# What is needed
A single number is expected: the count of lines below where the word "beta" occurs.

(Document images with source code)
▬▬▬

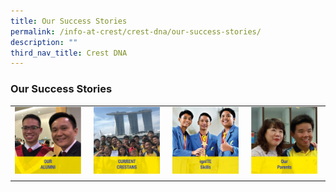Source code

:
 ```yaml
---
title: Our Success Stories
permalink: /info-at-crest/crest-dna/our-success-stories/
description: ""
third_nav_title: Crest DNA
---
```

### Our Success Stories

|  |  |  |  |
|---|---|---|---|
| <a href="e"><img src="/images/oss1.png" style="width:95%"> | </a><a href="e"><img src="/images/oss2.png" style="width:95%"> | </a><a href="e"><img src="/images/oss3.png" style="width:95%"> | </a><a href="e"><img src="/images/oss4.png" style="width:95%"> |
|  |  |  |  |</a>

▬▬▬

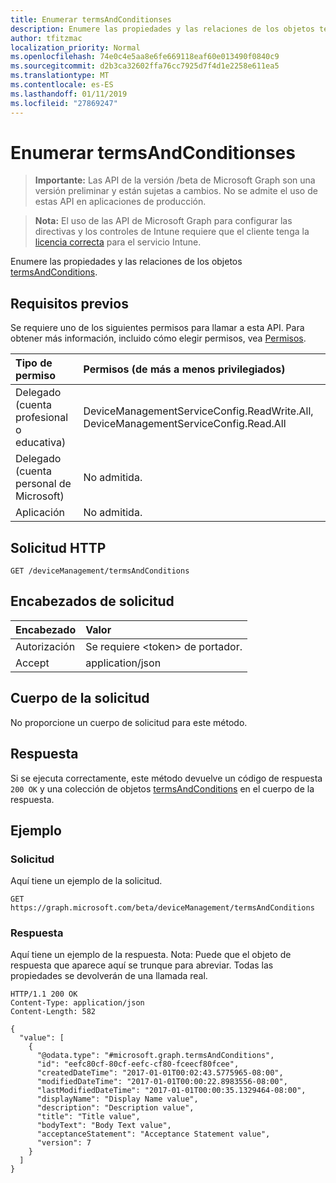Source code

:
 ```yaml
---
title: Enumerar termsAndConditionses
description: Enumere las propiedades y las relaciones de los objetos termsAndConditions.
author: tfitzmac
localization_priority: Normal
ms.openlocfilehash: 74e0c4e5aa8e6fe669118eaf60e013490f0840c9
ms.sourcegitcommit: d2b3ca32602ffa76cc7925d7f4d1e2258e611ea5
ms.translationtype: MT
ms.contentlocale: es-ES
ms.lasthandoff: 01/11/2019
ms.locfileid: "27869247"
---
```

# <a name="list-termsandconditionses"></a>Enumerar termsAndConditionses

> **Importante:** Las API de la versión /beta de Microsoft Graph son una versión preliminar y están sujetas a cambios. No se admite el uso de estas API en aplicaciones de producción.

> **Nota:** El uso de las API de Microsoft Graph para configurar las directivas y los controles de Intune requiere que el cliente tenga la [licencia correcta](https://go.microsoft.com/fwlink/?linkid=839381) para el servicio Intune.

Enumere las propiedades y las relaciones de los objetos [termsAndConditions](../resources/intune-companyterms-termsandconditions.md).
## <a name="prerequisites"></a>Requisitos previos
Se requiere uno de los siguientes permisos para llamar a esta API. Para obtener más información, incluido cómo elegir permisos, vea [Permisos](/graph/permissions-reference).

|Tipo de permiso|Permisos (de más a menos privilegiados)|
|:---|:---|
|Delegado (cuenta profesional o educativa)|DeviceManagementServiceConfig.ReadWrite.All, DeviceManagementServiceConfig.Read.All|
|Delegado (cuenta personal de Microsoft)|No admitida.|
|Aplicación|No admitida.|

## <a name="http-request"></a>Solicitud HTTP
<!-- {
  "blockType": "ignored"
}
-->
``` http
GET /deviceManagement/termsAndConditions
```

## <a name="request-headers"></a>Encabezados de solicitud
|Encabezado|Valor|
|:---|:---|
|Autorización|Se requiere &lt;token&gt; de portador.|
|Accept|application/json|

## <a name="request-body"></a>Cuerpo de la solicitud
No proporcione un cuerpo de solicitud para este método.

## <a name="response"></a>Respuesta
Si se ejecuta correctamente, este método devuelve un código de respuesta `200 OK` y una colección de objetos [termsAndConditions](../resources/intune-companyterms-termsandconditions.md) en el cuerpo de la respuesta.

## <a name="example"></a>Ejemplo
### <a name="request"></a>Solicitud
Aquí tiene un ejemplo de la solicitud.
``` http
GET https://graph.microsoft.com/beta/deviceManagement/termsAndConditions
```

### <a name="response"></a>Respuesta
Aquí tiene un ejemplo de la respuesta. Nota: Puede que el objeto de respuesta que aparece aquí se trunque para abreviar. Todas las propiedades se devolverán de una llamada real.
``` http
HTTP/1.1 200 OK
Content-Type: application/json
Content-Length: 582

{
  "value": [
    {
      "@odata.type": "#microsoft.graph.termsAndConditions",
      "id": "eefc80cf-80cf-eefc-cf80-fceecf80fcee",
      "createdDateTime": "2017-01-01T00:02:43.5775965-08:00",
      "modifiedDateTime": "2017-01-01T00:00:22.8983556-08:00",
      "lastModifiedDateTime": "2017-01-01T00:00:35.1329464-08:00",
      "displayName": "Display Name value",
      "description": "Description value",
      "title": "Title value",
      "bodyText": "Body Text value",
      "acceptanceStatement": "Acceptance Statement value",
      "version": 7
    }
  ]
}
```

▬▬▬

# Response below
2